Start of Block

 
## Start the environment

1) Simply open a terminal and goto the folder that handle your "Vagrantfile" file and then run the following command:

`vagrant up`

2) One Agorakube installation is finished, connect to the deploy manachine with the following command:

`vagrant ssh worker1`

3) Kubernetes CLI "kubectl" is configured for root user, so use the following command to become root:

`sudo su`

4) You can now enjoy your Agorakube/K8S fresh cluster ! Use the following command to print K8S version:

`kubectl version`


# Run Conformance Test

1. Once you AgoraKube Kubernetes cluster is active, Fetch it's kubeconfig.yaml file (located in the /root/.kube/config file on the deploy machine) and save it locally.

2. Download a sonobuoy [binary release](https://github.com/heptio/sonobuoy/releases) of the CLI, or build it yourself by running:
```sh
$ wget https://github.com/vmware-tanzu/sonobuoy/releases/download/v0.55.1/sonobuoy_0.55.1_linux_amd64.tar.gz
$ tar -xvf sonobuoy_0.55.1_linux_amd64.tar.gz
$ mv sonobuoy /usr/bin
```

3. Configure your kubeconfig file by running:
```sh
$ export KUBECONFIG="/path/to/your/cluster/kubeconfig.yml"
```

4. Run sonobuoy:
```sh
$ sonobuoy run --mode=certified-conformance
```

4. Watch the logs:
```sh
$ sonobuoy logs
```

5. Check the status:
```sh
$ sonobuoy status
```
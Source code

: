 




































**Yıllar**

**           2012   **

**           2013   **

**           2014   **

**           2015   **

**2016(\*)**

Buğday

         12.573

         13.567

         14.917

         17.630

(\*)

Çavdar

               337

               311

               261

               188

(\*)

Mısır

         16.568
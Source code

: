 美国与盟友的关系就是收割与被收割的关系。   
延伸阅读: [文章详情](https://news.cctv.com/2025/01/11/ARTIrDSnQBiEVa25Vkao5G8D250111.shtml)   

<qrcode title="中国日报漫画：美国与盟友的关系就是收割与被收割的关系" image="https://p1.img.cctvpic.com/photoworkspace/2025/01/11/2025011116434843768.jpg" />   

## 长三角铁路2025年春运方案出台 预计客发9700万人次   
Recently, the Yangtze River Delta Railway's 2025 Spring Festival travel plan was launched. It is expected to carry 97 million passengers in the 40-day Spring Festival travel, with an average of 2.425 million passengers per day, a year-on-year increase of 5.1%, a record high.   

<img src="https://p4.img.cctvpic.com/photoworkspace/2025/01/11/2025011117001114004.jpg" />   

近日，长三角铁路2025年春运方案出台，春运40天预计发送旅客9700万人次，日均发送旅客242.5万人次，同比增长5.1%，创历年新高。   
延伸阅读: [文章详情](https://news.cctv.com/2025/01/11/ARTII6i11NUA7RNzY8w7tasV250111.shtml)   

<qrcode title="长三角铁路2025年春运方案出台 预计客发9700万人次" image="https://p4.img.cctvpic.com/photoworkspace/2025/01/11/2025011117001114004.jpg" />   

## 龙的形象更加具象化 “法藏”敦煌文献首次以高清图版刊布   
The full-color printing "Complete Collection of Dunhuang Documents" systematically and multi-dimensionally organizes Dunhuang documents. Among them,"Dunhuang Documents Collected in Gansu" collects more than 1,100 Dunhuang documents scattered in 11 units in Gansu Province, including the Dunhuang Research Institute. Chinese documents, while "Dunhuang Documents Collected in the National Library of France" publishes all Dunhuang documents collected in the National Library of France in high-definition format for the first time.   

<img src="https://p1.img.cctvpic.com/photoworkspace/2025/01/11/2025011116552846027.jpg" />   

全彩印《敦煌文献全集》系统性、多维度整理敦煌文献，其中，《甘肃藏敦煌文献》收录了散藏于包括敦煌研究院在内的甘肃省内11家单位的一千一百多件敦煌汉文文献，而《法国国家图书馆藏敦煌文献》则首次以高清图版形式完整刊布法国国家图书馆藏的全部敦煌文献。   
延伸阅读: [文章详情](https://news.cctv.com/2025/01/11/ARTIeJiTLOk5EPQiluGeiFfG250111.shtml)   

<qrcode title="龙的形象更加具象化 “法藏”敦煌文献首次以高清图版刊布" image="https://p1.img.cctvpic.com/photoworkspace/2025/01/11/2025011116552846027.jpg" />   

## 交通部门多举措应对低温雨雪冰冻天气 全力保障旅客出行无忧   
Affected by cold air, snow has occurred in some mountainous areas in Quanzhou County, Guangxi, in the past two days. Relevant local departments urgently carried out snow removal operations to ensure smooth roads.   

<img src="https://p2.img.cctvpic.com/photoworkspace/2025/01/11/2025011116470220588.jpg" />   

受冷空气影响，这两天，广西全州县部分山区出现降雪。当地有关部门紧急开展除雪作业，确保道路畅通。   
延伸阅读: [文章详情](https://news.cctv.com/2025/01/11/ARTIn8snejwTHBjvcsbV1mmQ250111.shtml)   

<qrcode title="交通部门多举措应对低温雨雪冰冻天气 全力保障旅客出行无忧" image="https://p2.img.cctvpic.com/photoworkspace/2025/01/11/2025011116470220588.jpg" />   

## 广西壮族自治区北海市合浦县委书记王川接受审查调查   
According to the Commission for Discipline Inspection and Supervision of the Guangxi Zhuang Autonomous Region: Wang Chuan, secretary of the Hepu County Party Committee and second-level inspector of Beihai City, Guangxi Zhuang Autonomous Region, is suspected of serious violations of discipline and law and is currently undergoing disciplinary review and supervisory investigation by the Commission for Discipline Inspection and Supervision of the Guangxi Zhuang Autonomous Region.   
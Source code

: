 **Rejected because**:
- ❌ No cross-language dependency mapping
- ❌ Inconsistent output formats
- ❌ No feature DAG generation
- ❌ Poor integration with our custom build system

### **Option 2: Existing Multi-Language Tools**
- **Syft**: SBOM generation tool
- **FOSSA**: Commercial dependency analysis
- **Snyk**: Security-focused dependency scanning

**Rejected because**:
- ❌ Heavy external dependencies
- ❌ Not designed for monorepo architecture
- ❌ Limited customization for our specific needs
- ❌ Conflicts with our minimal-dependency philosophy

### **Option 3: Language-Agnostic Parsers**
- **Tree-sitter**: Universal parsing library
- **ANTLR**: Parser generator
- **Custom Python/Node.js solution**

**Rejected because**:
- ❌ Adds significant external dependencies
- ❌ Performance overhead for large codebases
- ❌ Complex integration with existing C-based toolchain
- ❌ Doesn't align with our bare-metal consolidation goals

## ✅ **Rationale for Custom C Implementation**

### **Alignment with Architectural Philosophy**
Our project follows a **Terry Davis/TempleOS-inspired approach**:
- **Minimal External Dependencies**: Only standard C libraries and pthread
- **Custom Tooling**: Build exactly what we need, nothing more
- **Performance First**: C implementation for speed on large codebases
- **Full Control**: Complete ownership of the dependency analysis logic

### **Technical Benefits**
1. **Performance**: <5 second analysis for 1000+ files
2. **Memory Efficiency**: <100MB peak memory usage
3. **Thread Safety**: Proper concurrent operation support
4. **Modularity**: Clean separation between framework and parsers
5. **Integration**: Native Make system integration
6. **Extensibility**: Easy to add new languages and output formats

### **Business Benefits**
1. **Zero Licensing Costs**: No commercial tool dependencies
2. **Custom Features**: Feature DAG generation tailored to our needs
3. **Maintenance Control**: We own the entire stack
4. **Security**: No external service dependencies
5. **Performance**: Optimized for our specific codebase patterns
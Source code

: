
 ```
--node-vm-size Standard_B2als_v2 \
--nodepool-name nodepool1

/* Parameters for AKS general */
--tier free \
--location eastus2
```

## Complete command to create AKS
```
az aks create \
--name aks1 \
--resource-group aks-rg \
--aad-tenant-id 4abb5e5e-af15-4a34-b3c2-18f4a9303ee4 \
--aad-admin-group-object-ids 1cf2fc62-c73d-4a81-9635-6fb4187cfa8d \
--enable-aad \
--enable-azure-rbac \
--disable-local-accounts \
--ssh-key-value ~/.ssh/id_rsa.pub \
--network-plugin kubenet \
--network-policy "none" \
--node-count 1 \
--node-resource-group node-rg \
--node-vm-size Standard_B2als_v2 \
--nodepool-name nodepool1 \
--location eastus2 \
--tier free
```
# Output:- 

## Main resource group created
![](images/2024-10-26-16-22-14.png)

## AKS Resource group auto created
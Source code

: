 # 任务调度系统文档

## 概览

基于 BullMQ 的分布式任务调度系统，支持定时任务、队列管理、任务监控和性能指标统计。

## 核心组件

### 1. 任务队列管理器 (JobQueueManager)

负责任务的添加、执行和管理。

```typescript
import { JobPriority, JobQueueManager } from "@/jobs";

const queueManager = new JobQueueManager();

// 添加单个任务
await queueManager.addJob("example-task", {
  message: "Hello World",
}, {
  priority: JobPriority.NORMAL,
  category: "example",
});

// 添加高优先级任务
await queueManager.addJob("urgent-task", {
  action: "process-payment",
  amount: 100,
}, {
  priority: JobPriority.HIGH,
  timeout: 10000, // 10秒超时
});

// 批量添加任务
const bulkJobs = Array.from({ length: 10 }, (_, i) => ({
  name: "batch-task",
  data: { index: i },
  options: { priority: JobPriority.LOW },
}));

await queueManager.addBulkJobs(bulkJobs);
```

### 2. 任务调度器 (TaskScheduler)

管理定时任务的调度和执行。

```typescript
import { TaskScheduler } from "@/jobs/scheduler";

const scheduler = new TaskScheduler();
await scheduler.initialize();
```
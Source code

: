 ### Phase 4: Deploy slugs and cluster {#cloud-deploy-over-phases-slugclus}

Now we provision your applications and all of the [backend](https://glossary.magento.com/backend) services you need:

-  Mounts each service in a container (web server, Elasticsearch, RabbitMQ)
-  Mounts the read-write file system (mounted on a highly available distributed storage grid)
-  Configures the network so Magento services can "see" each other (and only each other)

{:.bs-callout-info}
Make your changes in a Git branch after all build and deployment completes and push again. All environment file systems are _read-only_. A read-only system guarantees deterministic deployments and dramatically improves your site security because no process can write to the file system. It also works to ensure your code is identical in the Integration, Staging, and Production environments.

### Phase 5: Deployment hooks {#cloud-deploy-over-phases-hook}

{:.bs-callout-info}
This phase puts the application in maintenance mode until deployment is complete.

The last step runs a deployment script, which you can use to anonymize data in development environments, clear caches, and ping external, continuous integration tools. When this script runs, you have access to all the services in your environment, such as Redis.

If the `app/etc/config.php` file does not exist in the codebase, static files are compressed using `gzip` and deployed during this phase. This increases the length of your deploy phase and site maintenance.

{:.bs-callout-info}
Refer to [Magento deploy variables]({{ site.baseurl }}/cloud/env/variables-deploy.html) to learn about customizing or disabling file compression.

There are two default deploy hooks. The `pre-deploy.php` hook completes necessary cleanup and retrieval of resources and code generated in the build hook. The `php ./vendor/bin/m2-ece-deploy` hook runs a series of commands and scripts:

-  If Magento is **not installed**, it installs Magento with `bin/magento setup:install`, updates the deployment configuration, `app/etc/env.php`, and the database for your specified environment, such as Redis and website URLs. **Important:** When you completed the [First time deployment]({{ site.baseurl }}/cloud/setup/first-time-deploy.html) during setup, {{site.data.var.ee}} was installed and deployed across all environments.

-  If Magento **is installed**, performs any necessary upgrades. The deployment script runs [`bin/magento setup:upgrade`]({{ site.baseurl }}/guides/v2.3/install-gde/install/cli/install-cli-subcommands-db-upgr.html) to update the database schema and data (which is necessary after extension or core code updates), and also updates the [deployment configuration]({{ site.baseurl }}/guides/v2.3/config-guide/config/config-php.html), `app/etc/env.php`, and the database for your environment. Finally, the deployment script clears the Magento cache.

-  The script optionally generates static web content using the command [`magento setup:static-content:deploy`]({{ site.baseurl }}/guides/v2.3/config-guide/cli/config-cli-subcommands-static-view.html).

End of Block

In the listing above, locate the line with "Affected by cold" and the line with "## 广西壮族自治区北海市合浦县委书记王川接受审查调查", then extract exactly those lines and every line between them, and nothing more.

Affected by cold air, snow has occurred in some mountainous areas in Quanzhou County, Guangxi, in the past two days. Relevant local departments urgently carried out snow removal operations to ensure smooth roads.   

<img src="https://p2.img.cctvpic.com/photoworkspace/2025/01/11/2025011116470220588.jpg" />   

受冷空气影响，这两天，广西全州县部分山区出现降雪。当地有关部门紧急开展除雪作业，确保道路畅通。   
延伸阅读: [文章详情](https://news.cctv.com/2025/01/11/ARTIn8snejwTHBjvcsbV1mmQ250111.shtml)   

<qrcode title="交通部门多举措应对低温雨雪冰冻天气 全力保障旅客出行无忧" image="https://p2.img.cctvpic.com/photoworkspace/2025/01/11/2025011116470220588.jpg" />   

## 广西壮族自治区北海市合浦县委书记王川接受审查调查   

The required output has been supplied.